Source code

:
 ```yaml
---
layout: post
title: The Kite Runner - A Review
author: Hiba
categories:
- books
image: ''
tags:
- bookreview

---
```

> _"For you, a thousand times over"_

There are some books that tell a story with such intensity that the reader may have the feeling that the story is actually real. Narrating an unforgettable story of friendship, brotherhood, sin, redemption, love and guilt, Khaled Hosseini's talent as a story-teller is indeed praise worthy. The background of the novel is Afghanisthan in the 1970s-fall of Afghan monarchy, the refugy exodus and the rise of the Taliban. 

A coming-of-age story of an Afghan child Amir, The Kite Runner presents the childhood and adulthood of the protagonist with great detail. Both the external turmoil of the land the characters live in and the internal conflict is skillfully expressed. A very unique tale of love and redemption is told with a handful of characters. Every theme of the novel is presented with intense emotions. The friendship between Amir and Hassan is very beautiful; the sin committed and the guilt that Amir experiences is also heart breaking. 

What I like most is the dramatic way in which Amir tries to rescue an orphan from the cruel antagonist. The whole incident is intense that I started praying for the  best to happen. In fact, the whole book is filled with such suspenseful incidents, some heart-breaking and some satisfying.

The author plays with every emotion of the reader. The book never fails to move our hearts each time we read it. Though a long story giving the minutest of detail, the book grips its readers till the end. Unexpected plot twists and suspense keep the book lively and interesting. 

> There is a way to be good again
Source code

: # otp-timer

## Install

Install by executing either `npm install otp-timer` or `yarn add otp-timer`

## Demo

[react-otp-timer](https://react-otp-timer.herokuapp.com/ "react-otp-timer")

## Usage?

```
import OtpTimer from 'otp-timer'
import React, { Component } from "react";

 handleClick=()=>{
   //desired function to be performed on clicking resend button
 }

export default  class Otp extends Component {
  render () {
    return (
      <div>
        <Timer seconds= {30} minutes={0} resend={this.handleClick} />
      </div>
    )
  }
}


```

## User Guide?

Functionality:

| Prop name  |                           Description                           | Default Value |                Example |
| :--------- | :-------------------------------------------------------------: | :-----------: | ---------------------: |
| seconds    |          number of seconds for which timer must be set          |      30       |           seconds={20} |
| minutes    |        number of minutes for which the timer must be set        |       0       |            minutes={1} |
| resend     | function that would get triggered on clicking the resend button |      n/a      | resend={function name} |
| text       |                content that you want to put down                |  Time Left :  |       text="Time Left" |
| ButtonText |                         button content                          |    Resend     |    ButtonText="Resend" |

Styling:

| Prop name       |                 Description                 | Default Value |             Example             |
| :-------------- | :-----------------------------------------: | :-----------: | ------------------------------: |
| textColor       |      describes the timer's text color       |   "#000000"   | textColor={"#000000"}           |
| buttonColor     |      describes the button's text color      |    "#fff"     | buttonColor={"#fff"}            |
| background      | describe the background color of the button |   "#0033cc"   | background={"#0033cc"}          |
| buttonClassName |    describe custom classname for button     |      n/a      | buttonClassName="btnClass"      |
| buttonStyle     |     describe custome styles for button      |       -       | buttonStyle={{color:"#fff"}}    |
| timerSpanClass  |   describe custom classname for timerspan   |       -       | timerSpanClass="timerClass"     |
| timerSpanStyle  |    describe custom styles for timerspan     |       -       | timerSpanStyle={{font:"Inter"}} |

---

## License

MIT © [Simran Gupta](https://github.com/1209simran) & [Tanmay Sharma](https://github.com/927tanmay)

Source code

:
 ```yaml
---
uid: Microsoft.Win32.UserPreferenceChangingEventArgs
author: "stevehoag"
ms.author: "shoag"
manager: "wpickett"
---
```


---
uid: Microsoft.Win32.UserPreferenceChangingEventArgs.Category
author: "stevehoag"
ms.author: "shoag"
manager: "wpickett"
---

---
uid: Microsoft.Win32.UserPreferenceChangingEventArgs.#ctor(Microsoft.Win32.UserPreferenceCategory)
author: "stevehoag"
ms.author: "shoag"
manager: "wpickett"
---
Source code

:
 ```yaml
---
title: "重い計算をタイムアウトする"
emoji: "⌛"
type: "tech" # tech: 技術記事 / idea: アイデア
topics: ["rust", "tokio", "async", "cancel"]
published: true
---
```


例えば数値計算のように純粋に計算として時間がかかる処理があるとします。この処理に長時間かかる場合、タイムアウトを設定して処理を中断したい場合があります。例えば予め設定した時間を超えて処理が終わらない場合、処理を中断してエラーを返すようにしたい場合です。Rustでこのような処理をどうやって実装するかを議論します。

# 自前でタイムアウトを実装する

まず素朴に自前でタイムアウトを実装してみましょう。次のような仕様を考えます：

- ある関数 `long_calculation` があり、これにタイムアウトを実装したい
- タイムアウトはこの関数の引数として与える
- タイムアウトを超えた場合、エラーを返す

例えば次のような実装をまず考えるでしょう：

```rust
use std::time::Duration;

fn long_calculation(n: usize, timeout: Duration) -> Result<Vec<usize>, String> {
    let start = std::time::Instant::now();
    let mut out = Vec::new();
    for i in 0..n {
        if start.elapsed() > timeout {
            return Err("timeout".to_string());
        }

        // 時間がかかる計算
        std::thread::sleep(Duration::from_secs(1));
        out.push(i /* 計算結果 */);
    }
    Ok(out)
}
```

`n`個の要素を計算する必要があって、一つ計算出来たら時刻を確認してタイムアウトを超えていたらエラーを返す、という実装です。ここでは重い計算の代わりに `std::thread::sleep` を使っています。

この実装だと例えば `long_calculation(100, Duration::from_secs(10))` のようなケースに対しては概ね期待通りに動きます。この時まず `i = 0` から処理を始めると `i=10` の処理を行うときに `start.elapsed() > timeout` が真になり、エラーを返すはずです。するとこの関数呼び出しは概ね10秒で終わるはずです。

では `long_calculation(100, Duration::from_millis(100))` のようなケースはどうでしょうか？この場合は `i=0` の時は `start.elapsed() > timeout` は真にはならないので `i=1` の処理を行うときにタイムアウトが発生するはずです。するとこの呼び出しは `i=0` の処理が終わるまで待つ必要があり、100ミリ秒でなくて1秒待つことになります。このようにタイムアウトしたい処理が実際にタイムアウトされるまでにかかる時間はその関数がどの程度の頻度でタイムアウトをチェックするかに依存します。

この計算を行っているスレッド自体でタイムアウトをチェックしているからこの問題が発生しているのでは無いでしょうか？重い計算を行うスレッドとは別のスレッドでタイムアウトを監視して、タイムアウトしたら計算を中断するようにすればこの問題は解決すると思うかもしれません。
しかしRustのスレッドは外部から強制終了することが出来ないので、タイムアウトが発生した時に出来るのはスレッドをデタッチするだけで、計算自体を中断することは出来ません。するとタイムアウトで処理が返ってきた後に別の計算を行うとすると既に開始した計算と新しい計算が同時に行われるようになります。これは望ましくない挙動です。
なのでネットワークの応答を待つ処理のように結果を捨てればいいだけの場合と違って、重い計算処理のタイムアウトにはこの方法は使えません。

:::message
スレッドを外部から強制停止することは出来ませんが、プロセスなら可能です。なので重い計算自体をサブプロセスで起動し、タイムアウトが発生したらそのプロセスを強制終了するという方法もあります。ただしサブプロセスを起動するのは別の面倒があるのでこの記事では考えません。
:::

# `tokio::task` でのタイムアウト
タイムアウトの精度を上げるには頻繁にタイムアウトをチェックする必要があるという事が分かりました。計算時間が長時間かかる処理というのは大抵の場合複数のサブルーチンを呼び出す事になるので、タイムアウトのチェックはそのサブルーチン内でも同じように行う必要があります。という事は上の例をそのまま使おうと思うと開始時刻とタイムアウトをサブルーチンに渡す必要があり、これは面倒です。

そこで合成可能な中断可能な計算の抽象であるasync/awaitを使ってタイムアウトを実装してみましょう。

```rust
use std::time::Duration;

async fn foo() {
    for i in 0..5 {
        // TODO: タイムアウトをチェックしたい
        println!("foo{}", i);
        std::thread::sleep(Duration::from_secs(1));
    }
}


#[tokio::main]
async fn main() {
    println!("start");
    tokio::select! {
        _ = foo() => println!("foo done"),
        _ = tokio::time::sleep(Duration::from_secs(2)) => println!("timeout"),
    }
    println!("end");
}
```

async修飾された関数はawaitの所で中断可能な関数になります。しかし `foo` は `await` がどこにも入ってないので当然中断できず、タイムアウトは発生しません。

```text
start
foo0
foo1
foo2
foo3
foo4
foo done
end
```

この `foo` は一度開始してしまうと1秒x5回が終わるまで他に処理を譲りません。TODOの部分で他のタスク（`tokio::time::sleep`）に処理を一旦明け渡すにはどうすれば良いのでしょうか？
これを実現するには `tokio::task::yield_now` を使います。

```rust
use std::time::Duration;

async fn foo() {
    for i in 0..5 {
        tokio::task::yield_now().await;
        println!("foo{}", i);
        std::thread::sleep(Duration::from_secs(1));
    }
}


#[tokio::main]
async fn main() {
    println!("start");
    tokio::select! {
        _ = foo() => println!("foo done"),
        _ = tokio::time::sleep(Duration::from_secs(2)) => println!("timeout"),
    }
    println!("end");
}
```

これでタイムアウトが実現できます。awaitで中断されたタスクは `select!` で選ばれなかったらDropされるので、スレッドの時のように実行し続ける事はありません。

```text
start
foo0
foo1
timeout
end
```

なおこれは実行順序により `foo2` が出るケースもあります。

PROBLEM DESCRIPTION =
Present each line from the listing that holds the string "Microsoft".

EXERCISE RESPONSE =
uid: Microsoft.Win32.UserPreferenceChangingEventArgs
uid: Microsoft.Win32.UserPreferenceChangingEventArgs.Category
uid: Microsoft.Win32.UserPreferenceChangingEventArgs.#ctor(Microsoft.Win32.UserPreferenceCategory)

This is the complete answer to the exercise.